October 18, 1976 (30th Parliament, 2nd Session)


John Angus MacLean

Progressive Conservative

Mr. MacLean:

It may be a coincidence but the facts of history show that when civilizations became highly urbanized they collapsed. That may be coincidental but it is a provable fact that when civilizations neglected their soil and forgot they were part of the web of life, that humanity itself is part of the biosphere of this little planet, collapse was certain.
I should like to say it is a historic fact that when civilizations neglected their soil and treated it as if agriculture were merely an industry, without exception they collapsed and disappeared. Again quoting from Schumacher at page 95:
Man, whether civilized or savage, is a child of nature-he is not the master of nature. He must conform his actions to certain natural laws if he is to maintain his dominance over his environment. When he tries to circumvent the laws of nature, he usually destroys the natural environment that sustains him. And when his environment deteriorates rapidly, his civilization declines.
The soil is a producer, directly or indirectly, of virtually all our renewable resources. Humanity depends upon that fact because we are part of the web of life. We should take a wider view of agriculture and not treat it as just another industry.
At page 105 of his book Mr. Schumacher writes:
On a wider wiew, however, the land is seen as a priceless asset which it is man's task and happiness "to dress and to keep". We can say that man's management of the land must be primarily orientated toward three goals- health, beauty and permanence. The fourth goal-the only one accepted by the experts-productivity, will then be attained almost as a by-product. The crude materialist view sees agriculture as essentially directed toward food-production'.
A wider view sees agriculture as having to fulfil at least three tasks:
-to keep man in touch with living nature, of which he is and remains a highly
vulnerable part;
-to humanize and ennoble man's wider habitat; and
-to bring forth the foodstuffs and other materials which are needed for a
becoming life.
I am almost finished, Mr.

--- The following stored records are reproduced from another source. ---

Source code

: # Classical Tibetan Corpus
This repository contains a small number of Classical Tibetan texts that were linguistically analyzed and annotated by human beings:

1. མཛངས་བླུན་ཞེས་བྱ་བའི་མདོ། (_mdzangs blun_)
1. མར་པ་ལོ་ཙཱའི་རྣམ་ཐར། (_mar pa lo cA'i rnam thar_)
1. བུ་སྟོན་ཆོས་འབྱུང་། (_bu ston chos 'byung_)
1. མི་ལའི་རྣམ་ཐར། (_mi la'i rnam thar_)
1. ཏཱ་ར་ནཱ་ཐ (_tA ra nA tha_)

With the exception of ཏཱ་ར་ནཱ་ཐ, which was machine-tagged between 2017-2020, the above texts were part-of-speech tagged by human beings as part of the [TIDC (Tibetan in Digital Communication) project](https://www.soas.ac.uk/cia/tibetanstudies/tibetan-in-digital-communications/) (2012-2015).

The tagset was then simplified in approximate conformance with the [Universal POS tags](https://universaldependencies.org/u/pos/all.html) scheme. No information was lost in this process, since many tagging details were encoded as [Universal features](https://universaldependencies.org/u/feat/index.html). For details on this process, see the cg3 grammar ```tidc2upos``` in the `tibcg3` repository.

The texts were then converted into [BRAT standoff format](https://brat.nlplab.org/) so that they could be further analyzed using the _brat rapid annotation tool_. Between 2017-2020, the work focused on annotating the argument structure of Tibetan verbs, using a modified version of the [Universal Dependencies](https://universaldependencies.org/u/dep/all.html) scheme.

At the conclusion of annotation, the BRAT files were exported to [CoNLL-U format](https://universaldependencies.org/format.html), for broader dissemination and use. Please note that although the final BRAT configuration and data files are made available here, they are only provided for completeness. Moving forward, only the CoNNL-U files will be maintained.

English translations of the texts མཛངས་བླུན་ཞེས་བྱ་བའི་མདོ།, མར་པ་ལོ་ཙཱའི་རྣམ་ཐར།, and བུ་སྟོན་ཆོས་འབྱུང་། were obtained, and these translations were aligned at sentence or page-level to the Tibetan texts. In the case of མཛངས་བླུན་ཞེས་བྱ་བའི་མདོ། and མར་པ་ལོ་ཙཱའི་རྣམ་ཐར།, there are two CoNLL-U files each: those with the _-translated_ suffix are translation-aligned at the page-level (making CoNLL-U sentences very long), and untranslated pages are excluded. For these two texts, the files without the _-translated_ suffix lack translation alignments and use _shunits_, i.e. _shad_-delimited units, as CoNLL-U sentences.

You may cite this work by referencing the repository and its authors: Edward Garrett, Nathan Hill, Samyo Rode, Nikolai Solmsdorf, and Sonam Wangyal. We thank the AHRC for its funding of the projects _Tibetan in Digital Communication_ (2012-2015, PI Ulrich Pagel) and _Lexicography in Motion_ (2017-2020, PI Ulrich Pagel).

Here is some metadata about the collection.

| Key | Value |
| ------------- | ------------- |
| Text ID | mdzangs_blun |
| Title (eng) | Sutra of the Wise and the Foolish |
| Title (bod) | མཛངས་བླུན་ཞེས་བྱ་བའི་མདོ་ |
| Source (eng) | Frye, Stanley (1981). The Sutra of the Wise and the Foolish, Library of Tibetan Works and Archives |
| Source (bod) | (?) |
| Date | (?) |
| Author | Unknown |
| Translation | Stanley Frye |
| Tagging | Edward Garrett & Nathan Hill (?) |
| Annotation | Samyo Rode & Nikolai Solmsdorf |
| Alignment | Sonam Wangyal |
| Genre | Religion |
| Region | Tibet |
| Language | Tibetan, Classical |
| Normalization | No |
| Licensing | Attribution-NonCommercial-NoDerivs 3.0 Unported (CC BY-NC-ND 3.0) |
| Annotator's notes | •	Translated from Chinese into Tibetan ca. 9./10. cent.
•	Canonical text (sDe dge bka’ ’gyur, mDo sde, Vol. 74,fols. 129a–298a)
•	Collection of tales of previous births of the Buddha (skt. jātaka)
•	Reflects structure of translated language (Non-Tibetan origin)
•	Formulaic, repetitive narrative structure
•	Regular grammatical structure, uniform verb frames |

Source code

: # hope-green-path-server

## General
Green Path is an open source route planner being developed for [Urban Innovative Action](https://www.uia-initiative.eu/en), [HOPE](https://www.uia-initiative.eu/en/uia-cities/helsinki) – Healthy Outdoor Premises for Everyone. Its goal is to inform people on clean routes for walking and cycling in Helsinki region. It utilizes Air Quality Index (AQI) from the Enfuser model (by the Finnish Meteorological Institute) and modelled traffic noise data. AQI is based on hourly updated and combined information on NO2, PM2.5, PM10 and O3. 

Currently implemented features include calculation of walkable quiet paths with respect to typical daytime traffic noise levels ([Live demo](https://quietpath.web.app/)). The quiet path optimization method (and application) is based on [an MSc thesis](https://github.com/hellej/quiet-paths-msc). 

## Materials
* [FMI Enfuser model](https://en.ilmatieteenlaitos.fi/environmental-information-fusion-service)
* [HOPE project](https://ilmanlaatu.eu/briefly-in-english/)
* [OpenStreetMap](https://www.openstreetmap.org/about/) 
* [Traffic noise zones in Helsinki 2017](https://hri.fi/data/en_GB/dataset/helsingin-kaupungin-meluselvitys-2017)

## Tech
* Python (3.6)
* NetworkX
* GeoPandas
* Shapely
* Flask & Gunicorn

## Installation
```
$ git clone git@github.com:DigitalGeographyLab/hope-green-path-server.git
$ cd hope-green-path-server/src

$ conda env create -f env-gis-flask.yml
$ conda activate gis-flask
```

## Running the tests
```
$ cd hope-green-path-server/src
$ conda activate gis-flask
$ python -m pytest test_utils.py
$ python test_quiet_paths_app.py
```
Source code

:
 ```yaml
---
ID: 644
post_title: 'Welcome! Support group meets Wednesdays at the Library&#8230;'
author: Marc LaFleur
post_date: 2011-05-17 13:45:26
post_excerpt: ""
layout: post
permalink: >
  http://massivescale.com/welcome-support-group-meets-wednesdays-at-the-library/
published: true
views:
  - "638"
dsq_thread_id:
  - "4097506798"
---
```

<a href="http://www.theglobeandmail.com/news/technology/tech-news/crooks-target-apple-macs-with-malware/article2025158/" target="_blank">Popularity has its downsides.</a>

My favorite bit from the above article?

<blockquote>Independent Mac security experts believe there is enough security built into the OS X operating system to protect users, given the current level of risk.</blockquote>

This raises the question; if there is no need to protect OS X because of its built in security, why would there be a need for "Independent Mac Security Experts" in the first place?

Speaker. I cannot close without referring to my home province, Prince Edward Island. It was proud to be called a million acre farm. However, in the last few decades it has suffered as much as, if not more than, any other province from government policies which favoured giantism, industrialization, and the exploitation of non-renewable resources. Such policies were "in". Saskatchewan probably suffered as much as Prince Edward Island from such policies,
October 18, 1976

until non-renewable resources like potash and oil were exploited in the province. Speaking as a Prince Edward Islander, 1 make no apology for the difficult times we have gone through as a province. I only regret that the resources supplied to my province by well meaning but ineffectual organizations such as DREE weve not administered in a way which will leave lasting benefits.
In Prince Edward Island our main resource is the soil; our second resource is the sea. We are in a highly favoured position since, in the long run, our resources are renewable. If we husband our resources wisely, if we are prepared to take the long view instead of acting according to expediency, we in Prince Edward Island will prosper as a living civilization, and areas which depend on non-renewable resources will look to us for help, rather than the other way around.
In closing may I say that, for me, the past 25 years are an experience I would not have missed for anything. On the other hand it is apparent that the sacrifice the member of parliament makes is not appreciated by the public at large. I do not know the reason for this. Perhaps it is the distorted image of this institution held up to the public of Canada by the media. Whatever the reason, the public ought to know that, generally speaking, members of any party make a great sacrifice when they agree to serve in this House. Usually they sacrifice the most productive periods of their lives in order to serve the best interests of Canadians, as they see them. But the public does not, generally, appreciate this.
I want to see the day when the public recognizes the sacrifice of those who stand for parliament. In every constituency several candidates present themselves for election to parliament. They are selected by our parties on the basis of character and standing. Our parties try to bring the best people forward. Out of three or four candidates only one is elected. If one were to be cynical, one could say that the elected one is the unlucky one. Usually he is in the most productive period of his life, which means he, or she, may sacrifice, for the sake of serving a few years, the opportunity for security. I include the families of members in my remarks, and I want to pay special tribute to the wives and families of members of parliament who accept, without reservation, the necessary sacrifices.